■ EXERCISE REQUIREMENTS
For the records below, say how many lines contain the string "pamq". Give the number only.

■ Collection entries
-=-=-
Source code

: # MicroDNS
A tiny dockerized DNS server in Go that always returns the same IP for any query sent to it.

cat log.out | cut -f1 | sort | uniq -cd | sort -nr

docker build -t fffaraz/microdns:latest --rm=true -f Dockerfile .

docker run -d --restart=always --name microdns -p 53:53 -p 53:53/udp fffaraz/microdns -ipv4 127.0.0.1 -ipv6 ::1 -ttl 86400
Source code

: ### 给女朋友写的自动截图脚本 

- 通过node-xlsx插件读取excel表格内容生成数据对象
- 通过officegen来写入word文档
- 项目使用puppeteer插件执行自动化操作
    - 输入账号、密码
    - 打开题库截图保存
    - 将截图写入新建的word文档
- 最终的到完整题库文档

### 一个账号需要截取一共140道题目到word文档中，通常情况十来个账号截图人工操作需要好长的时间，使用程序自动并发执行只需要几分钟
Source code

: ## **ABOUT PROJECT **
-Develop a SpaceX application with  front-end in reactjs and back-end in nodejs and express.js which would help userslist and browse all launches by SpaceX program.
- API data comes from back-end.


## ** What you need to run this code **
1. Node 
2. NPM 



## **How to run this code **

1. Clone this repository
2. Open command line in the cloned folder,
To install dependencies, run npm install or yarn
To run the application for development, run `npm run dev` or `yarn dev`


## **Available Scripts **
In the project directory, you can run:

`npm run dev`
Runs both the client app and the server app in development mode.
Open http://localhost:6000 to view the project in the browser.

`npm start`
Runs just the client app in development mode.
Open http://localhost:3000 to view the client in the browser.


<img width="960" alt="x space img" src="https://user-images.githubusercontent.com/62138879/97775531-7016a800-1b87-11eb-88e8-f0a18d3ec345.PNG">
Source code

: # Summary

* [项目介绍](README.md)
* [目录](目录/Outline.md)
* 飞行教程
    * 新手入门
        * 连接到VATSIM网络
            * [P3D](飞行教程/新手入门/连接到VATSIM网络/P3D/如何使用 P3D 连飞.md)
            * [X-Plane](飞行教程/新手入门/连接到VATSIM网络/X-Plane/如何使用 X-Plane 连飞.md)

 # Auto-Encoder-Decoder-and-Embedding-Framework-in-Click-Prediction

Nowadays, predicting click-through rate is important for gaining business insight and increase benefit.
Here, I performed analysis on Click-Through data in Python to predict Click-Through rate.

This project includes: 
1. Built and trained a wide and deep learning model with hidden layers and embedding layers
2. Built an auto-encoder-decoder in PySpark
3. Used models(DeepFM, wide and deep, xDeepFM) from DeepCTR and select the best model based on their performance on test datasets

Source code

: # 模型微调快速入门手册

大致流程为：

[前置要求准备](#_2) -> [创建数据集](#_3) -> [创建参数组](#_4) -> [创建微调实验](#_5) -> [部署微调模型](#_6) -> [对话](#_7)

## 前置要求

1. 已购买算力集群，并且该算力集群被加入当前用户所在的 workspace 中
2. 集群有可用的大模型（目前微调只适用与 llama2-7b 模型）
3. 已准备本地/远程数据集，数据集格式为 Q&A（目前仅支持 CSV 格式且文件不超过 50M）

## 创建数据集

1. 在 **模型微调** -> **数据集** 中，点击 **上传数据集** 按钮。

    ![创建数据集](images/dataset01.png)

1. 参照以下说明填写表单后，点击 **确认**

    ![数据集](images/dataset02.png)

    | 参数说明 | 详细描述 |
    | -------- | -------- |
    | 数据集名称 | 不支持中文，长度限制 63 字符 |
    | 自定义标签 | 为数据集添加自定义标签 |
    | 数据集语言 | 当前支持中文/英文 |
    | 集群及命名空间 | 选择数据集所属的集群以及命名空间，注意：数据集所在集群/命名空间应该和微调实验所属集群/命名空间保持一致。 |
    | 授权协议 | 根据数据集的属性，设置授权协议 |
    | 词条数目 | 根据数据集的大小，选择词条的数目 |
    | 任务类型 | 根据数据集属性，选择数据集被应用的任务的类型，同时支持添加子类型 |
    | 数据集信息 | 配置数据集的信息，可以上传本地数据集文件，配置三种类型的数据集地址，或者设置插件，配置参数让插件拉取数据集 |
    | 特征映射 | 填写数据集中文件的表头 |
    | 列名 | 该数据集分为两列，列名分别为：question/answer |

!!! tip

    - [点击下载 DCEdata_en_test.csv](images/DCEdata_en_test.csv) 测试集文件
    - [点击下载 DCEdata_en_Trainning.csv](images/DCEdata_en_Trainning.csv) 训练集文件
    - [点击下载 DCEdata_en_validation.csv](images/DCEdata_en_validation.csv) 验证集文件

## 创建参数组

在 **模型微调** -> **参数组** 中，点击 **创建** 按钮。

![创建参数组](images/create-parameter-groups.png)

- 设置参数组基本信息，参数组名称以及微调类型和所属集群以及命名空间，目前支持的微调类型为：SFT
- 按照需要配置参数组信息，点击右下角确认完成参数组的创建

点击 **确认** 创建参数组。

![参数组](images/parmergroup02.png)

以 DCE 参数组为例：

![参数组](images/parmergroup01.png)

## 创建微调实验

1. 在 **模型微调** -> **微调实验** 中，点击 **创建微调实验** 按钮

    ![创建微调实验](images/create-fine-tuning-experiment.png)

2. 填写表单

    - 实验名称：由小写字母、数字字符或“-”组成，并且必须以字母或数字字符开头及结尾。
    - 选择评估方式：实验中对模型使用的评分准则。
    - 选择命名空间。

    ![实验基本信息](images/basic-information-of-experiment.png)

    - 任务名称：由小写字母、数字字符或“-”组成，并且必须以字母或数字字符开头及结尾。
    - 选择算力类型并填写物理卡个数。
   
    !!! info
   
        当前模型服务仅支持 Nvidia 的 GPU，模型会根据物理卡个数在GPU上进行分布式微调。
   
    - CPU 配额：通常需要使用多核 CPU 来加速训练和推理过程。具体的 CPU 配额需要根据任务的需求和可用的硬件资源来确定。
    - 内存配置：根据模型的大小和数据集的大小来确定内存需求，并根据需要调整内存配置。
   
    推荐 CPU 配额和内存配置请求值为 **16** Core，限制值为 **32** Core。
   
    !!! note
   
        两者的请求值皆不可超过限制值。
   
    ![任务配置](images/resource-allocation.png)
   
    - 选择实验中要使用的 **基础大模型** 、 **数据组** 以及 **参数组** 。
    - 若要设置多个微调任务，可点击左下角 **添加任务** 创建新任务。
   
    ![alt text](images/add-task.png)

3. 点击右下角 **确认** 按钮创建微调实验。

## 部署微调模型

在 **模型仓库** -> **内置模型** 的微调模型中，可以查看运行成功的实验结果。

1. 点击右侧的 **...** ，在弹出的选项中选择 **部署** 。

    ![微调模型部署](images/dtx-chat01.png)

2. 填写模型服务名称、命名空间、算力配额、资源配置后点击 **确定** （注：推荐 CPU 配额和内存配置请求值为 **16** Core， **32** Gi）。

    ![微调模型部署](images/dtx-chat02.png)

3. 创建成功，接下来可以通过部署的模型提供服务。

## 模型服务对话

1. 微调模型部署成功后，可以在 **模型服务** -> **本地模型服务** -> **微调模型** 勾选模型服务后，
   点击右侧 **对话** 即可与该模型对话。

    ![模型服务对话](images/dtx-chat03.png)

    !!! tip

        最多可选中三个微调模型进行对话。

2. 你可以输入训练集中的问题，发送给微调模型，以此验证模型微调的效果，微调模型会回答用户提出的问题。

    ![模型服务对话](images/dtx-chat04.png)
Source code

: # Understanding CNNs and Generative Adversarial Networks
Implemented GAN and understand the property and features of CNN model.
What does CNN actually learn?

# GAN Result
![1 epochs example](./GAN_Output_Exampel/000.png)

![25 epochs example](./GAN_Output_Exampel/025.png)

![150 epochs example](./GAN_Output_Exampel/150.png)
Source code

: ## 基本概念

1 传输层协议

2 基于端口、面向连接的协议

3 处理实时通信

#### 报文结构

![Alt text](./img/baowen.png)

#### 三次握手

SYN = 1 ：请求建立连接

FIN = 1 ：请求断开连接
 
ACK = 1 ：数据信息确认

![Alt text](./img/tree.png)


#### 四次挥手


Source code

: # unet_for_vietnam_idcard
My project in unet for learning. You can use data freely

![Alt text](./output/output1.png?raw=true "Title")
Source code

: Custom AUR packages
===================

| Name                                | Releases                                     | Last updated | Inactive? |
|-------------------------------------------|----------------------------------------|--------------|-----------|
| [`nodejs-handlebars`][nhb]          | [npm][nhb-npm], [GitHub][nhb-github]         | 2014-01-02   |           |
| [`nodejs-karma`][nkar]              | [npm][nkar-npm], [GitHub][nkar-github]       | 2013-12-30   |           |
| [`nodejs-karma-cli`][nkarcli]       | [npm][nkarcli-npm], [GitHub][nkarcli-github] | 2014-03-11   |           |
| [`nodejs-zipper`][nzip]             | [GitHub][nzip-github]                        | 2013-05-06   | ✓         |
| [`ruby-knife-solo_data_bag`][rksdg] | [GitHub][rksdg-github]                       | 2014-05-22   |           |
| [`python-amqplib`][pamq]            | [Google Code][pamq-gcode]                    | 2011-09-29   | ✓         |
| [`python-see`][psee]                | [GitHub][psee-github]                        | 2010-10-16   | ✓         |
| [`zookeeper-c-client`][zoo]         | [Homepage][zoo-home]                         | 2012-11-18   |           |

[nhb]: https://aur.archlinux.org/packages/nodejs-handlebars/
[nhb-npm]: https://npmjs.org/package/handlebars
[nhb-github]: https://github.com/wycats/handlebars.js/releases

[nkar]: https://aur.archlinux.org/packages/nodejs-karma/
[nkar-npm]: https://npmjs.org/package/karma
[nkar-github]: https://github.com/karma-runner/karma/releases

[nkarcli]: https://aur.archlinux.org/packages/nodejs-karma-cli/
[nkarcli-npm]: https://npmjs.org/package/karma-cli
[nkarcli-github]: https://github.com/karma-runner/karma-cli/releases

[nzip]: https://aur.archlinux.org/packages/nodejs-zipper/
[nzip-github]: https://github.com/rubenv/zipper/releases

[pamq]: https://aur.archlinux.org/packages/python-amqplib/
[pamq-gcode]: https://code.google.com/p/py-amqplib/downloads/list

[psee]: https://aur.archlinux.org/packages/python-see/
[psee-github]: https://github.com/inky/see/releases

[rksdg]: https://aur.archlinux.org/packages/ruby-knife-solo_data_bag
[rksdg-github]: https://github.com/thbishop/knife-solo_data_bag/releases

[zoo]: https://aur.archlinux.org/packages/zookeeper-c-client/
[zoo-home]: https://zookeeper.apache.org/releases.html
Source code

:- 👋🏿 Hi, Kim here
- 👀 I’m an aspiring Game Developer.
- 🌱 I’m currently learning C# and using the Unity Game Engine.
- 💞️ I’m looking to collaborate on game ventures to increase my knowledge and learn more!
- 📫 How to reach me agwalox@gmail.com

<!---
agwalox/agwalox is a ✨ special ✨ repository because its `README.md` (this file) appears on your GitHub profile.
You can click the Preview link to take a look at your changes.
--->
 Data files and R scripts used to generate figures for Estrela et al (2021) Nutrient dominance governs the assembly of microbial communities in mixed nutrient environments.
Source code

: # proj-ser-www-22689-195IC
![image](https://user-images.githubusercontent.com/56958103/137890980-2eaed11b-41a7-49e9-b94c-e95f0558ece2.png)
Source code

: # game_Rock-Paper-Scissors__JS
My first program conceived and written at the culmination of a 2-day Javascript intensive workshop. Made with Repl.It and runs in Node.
-=-=-
■ SOLUTION TO THE PROBLEM
3